START TASK DATA

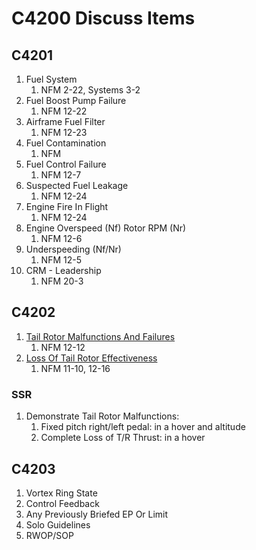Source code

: # C4200 Discuss Items

## C4201

1. Fuel System
    1. NFM 2-22, Systems 3-2
1. Fuel Boost Pump Failure
    1. NFM 12-22
1. Airframe Fuel Filter
    1. NFM 12-23
1. Fuel Contamination
    1. NFM
1. Fuel Control Failure
    1. NFM 12-7
1. Suspected Fuel Leakage
    1. NFM 12-24
1. Engine Fire In Flight
    1. NFM 12-24
1. Engine Overspeed (Nf) Rotor RPM (Nr)
    1. NFM 12-6
1. Underspeeding (Nf/Nr)
    1. NFM 12-5
1. CRM - Leadership
    1. NFM 20-3

## C4202

1. [Tail Rotor Malfunctions And Failures](https://github.com/wesleyem/th57/blob/master/EPS.md#tail-rotor-failure-and-directional-control-malfunctions)
    1. NFM 12-12
1. [Loss Of Tail Rotor Effectiveness](https://github.com/wesleyem/th57/blob/master/EPS.md#loss-of-tail-rotor-effectiveness)
    1. NFM 11-10, 12-16

### SSR

1. Demonstrate Tail Rotor Malfunctions:
    1. Fixed pitch right/left pedal: in a hover and altitude
    1. Complete Loss of T/R Thrust: in a hover

## C4203

1. Vortex Ring State
1. Control Feedback
1. Any Previously Briefed EP Or Limit
1. Solo Guidelines
1. RWOP/SOP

END TASK DATA

Give all the lines above again, character for character, without pictures.

◆ **RESPONSE BOX**:
Source code

: # C4200 Discuss Items

## C4201

1. Fuel System
    1. NFM 2-22, Systems 3-2
1. Fuel Boost Pump Failure
    1. NFM 12-22
1. Airframe Fuel Filter
    1. NFM 12-23
1. Fuel Contamination
    1. NFM
1. Fuel Control Failure
    1. NFM 12-7
1. Suspected Fuel Leakage
    1. NFM 12-24
1. Engine Fire In Flight
    1. NFM 12-24
1. Engine Overspeed (Nf) Rotor RPM (Nr)
    1. NFM 12-6
1. Underspeeding (Nf/Nr)
    1. NFM 12-5
1. CRM - Leadership
    1. NFM 20-3

## C4202

1. [Tail Rotor Malfunctions And Failures](https://github.com/wesleyem/th57/blob/master/EPS.md#tail-rotor-failure-and-directional-control-malfunctions)
    1. NFM 12-12
1. [Loss Of Tail Rotor Effectiveness](https://github.com/wesleyem/th57/blob/master/EPS.md#loss-of-tail-rotor-effectiveness)
    1. NFM 11-10, 12-16

### SSR

1. Demonstrate Tail Rotor Malfunctions:
    1. Fixed pitch right/left pedal: in a hover and altitude
    1. Complete Loss of T/R Thrust: in a hover

## C4203

1. Vortex Ring State
1. Control Feedback
1. Any Previously Briefed EP Or Limit
1. Solo Guidelines
1. RWOP/SOP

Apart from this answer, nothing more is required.